DATA.
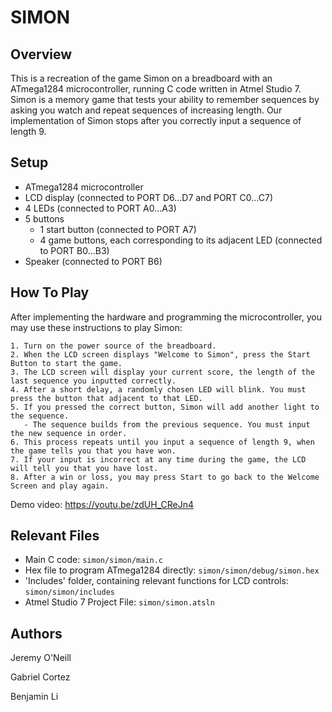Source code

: SIMON
======

Overview
--------
This is a recreation of the game Simon on a breadboard with an ATmega1284 microcontroller, running C code written in Atmel Studio 7. Simon is a memory game that tests your ability to remember sequences by asking you watch and repeat sequences of increasing length. Our implementation of Simon stops after you correctly input a sequence of length 9.


Setup
-----
- ATmega1284 microcontroller
- LCD display (connected to PORT D6...D7 and PORT C0...C7)
- 4 LEDs (connected to PORT A0...A3)
- 5 buttons
  - 1 start button (connected to PORT A7)
  - 4 game buttons, each corresponding to its adjacent LED (connected to PORT B0...B3)
- Speaker (connected to PORT B6)


How To Play
-----------
After implementing the hardware and programming the microcontroller, you may use these instructions to play Simon:
```
1. Turn on the power source of the breadboard.
2. When the LCD screen displays "Welcome to Simon", press the Start Button to start the game.
3. The LCD screen will display your current score, the length of the last sequence you inputted correctly.
4. After a short delay, a randomly chosen LED will blink. You must press the button that adjacent to that LED. 
5. If you pressed the correct button, Simon will add another light to the sequence.
   - The sequence builds from the previous sequence. You must input the new sequence in order.
6. This process repeats until you input a sequence of length 9, when the game tells you that you have won. 
7. If your input is incorrect at any time during the game, the LCD will tell you that you have lost.
8. After a win or loss, you may press Start to go back to the Welcome Screen and play again. 
```

Demo video: https://youtu.be/zdUH_CReJn4

Relevant Files
--------------
- Main C code: `simon/simon/main.c`
- Hex file to program ATmega1284 directly: `simon/simon/debug/simon.hex`
- 'Includes' folder, containing relevant functions for LCD controls: `simon/simon/includes`
- Atmel Studio 7 Project File: `simon/simon.atsln`

Authors
-------
Jeremy O'Neill

Gabriel Cortez

Benjamin Li
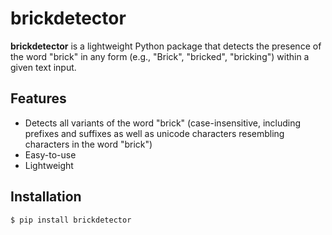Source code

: # brickdetector

**brickdetector** is a lightweight Python package that detects the presence of the word "brick" in any form (e.g., "Brick", "bricked", "bricking") within a given text input.

## Features

- Detects all variants of the word "brick" (case-insensitive, including prefixes and suffixes as well as unicode characters resembling characters in the word "brick")
- Easy-to-use
- Lightweight

## Installation

```bash
$ pip install brickdetector
```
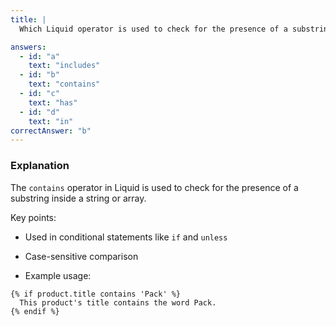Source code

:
 ```yaml
---
title: |
  Which Liquid operator is used to check for the presence of a substring inside a string or array? 🔍

answers:
  - id: "a"
    text: "includes"
  - id: "b"
    text: "contains"
  - id: "c"
    text: "has"
  - id: "d"
    text: "in"
correctAnswer: "b"
---
```


### Explanation

The `contains` operator in Liquid is used to check for the presence of a substring inside a string or array.

Key points:
- Used in conditional statements like `if` and `unless`
- Case-sensitive comparison

- Example usage:
```liquid
{% if product.title contains 'Pack' %}
  This product's title contains the word Pack.
{% endif %}
``` 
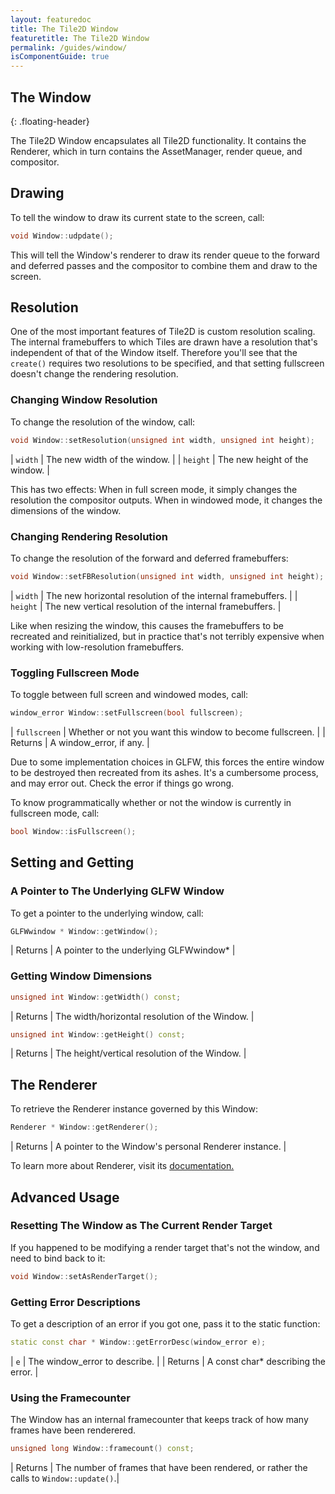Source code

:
 ```yaml
---
layout: featuredoc
title: The Tile2D Window
featuretitle: The Tile2D Window
permalink: /guides/window/
isComponentGuide: true
---
```


The Window
----------
{: .floating-header}

The Tile2D Window encapsulates all Tile2D functionality. It contains the Renderer, which
in turn contains the AssetManager, render queue, and compositor.

Drawing
-------

To tell the window to draw its current state to the screen, call:

```cpp
void Window::udpdate();
```

This will tell the Window's renderer to draw its render queue to the forward and deferred passes
and the compositor to combine them and draw to the screen.

Resolution
----------

One of the most important features of Tile2D is custom resolution scaling. The internal
framebuffers to which Tiles are drawn have a resolution that's independent of that of the
Window itself. Therefore you'll see that the ```create()``` requires two resolutions to be
specified, and that setting fullscreen doesn't change the rendering resolution.

<h3>Changing Window Resolution</h3>

To change the resolution of the window, call:

```cpp
void Window::setResolution(unsigned int width, unsigned int height);
```

|  ```width``` | The new width of the window. |
|  ```height``` | The new height of the window. |

This has two effects:
When in full screen mode, it simply changes the resolution the compositor outputs. When in
windowed mode, it changes the dimensions of the window.

<h3>Changing Rendering Resolution</h3>

To change the resolution of the forward and deferred framebuffers:

```cpp
void Window::setFBResolution(unsigned int width, unsigned int height);
```

| ```width``` | The new horizontal resolution of the internal framebuffers. |
| ```height``` | The new vertical resolution of the internal framebuffers. |

Like when resizing the window, this causes the framebuffers to be recreated and reinitialized, but in practice that's not
terribly expensive when working with low-resolution framebuffers.

<h3>Toggling Fullscreen Mode</h3>

To toggle between full screen and windowed modes, call:

```cpp
window_error Window::setFullscreen(bool fullscreen);
```

| ```fullscreen``` | Whether or not you want this window to become fullscreen. |
| Returns | A window_error, if any. |

Due to some implementation choices in GLFW, this forces the entire window to be destroyed
then recreated from its ashes. It's a cumbersome process, and may error out. Check the
error if things go wrong.

To know programmatically whether or not the window is currently in fullscreen mode, call:

```cpp
bool Window::isFullscreen();
```

Setting and Getting
-------------------

<h3>A Pointer to The Underlying GLFW Window</h3>
To get a pointer to the underlying window, call:

```cpp
GLFWwindow * Window::getWindow();
```

| Returns | A pointer to the underlying GLFWwindow* |

<h3>Getting Window Dimensions</h3>

```cpp
unsigned int Window::getWidth() const;
```

| Returns | The width/horizontal resolution of the Window. |
    
```cpp
unsigned int Window::getHeight() const;
```

| Returns | The height/vertical resolution of the Window. |

The Renderer
------------

To retrieve the Renderer instance governed by this Window:

```cpp
Renderer * Window::getRenderer();
```

| Returns | A pointer to the Window's personal Renderer instance. |

To learn more about Renderer, visit its [documentation.](/Tile2D/guides/renderer)

Advanced Usage
--------------

<h3> Resetting The Window as The Current Render Target</h3>

If you happened to be modifying a render target that's not the window, and need to bind back to it:

```cpp
void Window::setAsRenderTarget();
```

<h3>Getting Error Descriptions</h3>

To get a description of an error if you got one, pass it to the static function:

```cpp
static const char * Window::getErrorDesc(window_error e);
```

| ```e``` | The window_error to describe. |
| Returns | A const char* describing the error. |

<h3>Using the Framecounter</h3>

The Window has an internal framecounter that keeps track of how many frames
have been renderered.

```cpp
unsigned long Window::framecount() const;
```

| Returns | The number of frames that have been rendered, or rather the calls to ```Window::update()```.|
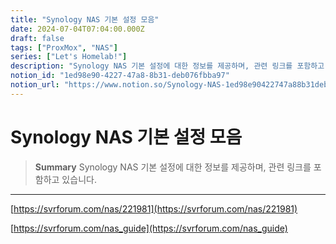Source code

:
 ```yaml
---
title: "Synology NAS 기본 설정 모음"
date: 2024-07-04T07:04:00.000Z
draft: false
tags: ["ProxMox", "NAS"]
series: ["Let's Homelab!"]
description: "Synology NAS 기본 설정에 대한 정보를 제공하며, 관련 링크를 포함하고 있습니다."
notion_id: "1ed98e90-4227-47a8-8b31-deb076fbba97"
notion_url: "https://www.notion.so/Synology-NAS-1ed98e90422747a88b31deb076fbba97"
---
```


# Synology NAS 기본 설정 모음

> **Summary**
> Synology NAS 기본 설정에 대한 정보를 제공하며, 관련 링크를 포함하고 있습니다.

---



[https://svrforum.com/nas/221981](https://svrforum.com/nas/221981)

[https://svrforum.com/nas_guide](https://svrforum.com/nas_guide)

WHAT THE TASK ASKS.
Instructions for the copy: start at the first entry, stop after the line containing "Benjamin Li", keep every line exact, and drop the pictures.

OUTPUT.
Source code

: SIMON
======

Overview
--------
This is a recreation of the game Simon on a breadboard with an ATmega1284 microcontroller, running C code written in Atmel Studio 7. Simon is a memory game that tests your ability to remember sequences by asking you watch and repeat sequences of increasing length. Our implementation of Simon stops after you correctly input a sequence of length 9.


Setup
-----
- ATmega1284 microcontroller
- LCD display (connected to PORT D6...D7 and PORT C0...C7)
- 4 LEDs (connected to PORT A0...A3)
- 5 buttons
  - 1 start button (connected to PORT A7)
  - 4 game buttons, each corresponding to its adjacent LED (connected to PORT B0...B3)
- Speaker (connected to PORT B6)


How To Play
-----------
After implementing the hardware and programming the microcontroller, you may use these instructions to play Simon:
```
1. Turn on the power source of the breadboard.
2. When the LCD screen displays "Welcome to Simon", press the Start Button to start the game.
3. The LCD screen will display your current score, the length of the last sequence you inputted correctly.
4. After a short delay, a randomly chosen LED will blink. You must press the button that adjacent to that LED. 
5. If you pressed the correct button, Simon will add another light to the sequence.
   - The sequence builds from the previous sequence. You must input the new sequence in order.
6. This process repeats until you input a sequence of length 9, when the game tells you that you have won. 
7. If your input is incorrect at any time during the game, the LCD will tell you that you have lost.
8. After a win or loss, you may press Start to go back to the Welcome Screen and play again. 
```

Demo video: https://youtu.be/zdUH_CReJn4

Relevant Files
--------------
- Main C code: `simon/simon/main.c`
- Hex file to program ATmega1284 directly: `simon/simon/debug/simon.hex`
- 'Includes' folder, containing relevant functions for LCD controls: `simon/simon/includes`
- Atmel Studio 7 Project File: `simon/simon.atsln`

Authors
-------
Jeremy O'Neill

Gabriel Cortez

Benjamin Li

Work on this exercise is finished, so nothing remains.